▶ Work required
Could you write out every record below exactly, leaving out any pictures?
-------- Recorded information
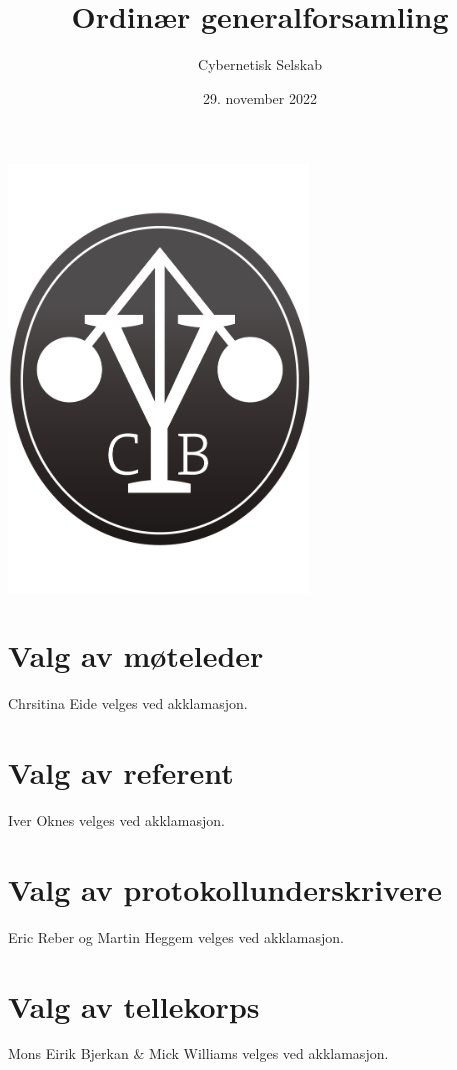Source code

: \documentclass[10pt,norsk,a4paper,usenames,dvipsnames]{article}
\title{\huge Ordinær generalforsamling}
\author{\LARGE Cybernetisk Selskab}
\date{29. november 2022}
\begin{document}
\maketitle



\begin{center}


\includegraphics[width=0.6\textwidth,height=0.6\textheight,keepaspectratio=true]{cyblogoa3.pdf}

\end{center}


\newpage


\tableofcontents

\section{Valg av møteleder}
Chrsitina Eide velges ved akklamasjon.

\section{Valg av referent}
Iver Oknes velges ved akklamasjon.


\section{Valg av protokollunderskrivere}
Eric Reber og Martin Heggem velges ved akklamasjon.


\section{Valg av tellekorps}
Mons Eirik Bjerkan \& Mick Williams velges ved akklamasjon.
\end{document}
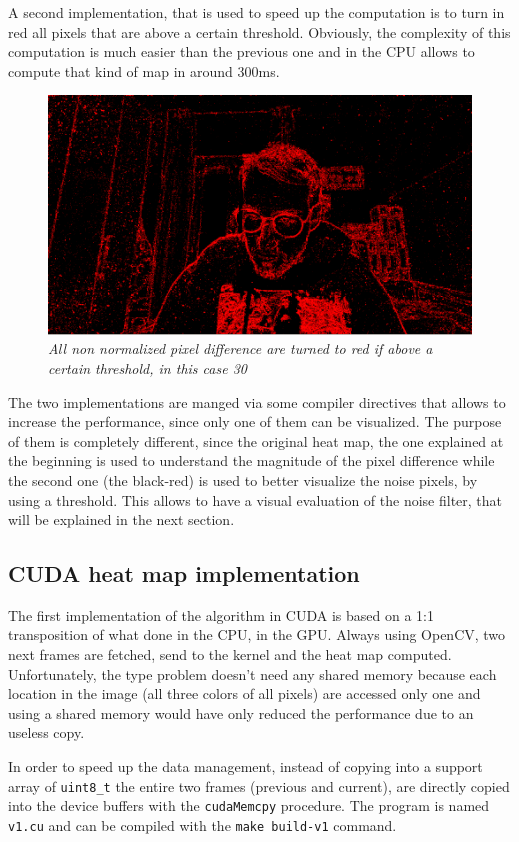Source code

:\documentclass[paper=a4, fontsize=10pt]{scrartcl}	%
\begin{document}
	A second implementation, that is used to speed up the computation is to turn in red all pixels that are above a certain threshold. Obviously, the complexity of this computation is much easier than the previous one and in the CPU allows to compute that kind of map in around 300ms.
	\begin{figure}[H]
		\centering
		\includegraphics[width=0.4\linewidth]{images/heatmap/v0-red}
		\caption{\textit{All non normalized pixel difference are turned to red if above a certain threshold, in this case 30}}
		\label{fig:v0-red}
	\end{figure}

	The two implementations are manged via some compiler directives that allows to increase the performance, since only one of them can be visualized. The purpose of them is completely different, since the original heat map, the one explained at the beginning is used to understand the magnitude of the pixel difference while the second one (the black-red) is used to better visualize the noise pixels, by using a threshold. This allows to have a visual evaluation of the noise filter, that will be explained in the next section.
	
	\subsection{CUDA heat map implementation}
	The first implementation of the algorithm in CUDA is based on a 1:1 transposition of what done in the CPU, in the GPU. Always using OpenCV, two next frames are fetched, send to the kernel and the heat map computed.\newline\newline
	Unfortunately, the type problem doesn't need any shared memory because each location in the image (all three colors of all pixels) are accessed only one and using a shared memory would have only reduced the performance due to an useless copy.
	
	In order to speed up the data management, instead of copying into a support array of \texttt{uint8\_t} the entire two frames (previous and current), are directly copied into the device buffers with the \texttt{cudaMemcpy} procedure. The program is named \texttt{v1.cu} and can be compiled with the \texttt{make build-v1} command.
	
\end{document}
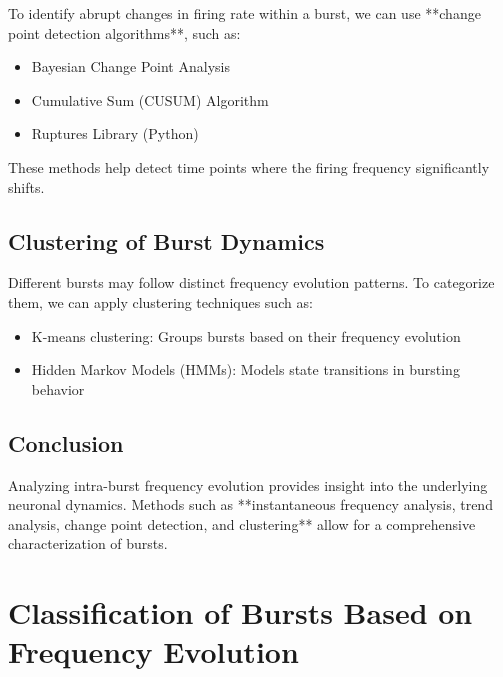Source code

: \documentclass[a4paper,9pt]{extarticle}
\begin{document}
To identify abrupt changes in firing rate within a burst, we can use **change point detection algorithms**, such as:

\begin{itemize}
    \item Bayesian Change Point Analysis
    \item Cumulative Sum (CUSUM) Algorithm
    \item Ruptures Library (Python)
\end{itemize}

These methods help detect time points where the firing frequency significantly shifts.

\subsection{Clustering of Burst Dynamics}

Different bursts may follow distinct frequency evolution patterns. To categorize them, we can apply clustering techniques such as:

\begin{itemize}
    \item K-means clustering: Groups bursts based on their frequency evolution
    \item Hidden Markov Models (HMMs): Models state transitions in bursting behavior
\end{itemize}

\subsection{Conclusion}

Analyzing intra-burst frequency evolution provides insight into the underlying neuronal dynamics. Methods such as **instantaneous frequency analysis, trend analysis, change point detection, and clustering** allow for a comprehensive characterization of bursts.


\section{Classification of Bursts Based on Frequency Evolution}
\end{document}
----------------
▶ Your response
Source code

: \documentclass[10pt,norsk,a4paper,usenames,dvipsnames]{article}
\title{\huge Ordinær generalforsamling}
\author{\LARGE Cybernetisk Selskab}
\date{29. november 2022}
\begin{document}
\maketitle



\begin{center}


\includegraphics[width=0.6\textwidth,height=0.6\textheight,keepaspectratio=true]{cyblogoa3.pdf}

\end{center}


\newpage


\tableofcontents

\section{Valg av møteleder}
Chrsitina Eide velges ved akklamasjon.

\section{Valg av referent}
Iver Oknes velges ved akklamasjon.


\section{Valg av protokollunderskrivere}
Eric Reber og Martin Heggem velges ved akklamasjon.


\section{Valg av tellekorps}
Mons Eirik Bjerkan \& Mick Williams velges ved akklamasjon.
\end{document}
Source code

:\documentclass[paper=a4, fontsize=10pt]{scrartcl}	%
\begin{document}
	A second implementation, that is used to speed up the computation is to turn in red all pixels that are above a certain threshold. Obviously, the complexity of this computation is much easier than the previous one and in the CPU allows to compute that kind of map in around 300ms.
	\begin{figure}[H]
		\centering
		\includegraphics[width=0.4\linewidth]{images/heatmap/v0-red}
		\caption{\textit{All non normalized pixel difference are turned to red if above a certain threshold, in this case 30}}
		\label{fig:v0-red}
	\end{figure}

	The two implementations are manged via some compiler directives that allows to increase the performance, since only one of them can be visualized. The purpose of them is completely different, since the original heat map, the one explained at the beginning is used to understand the magnitude of the pixel difference while the second one (the black-red) is used to better visualize the noise pixels, by using a threshold. This allows to have a visual evaluation of the noise filter, that will be explained in the next section.
	
	\subsection{CUDA heat map implementation}
	The first implementation of the algorithm in CUDA is based on a 1:1 transposition of what done in the CPU, in the GPU. Always using OpenCV, two next frames are fetched, send to the kernel and the heat map computed.\newline\newline
	Unfortunately, the type problem doesn't need any shared memory because each location in the image (all three colors of all pixels) are accessed only one and using a shared memory would have only reduced the performance due to an useless copy.
	
	In order to speed up the data management, instead of copying into a support array of \texttt{uint8\_t} the entire two frames (previous and current), are directly copied into the device buffers with the \texttt{cudaMemcpy} procedure. The program is named \texttt{v1.cu} and can be compiled with the \texttt{make build-v1} command.
	
\end{document}
Source code

: \documentclass[a4paper,9pt]{extarticle}
\begin{document}
To identify abrupt changes in firing rate within a burst, we can use **change point detection algorithms**, such as:

\begin{itemize}
    \item Bayesian Change Point Analysis
    \item Cumulative Sum (CUSUM) Algorithm
    \item Ruptures Library (Python)
\end{itemize}

These methods help detect time points where the firing frequency significantly shifts.

\subsection{Clustering of Burst Dynamics}

Different bursts may follow distinct frequency evolution patterns. To categorize them, we can apply clustering techniques such as:

\begin{itemize}
    \item K-means clustering: Groups bursts based on their frequency evolution
    \item Hidden Markov Models (HMMs): Models state transitions in bursting behavior
\end{itemize}

\subsection{Conclusion}

Analyzing intra-burst frequency evolution provides insight into the underlying neuronal dynamics. Methods such as **instantaneous frequency analysis, trend analysis, change point detection, and clustering** allow for a comprehensive characterization of bursts.


\section{Classification of Bursts Based on Frequency Evolution}
\end{document}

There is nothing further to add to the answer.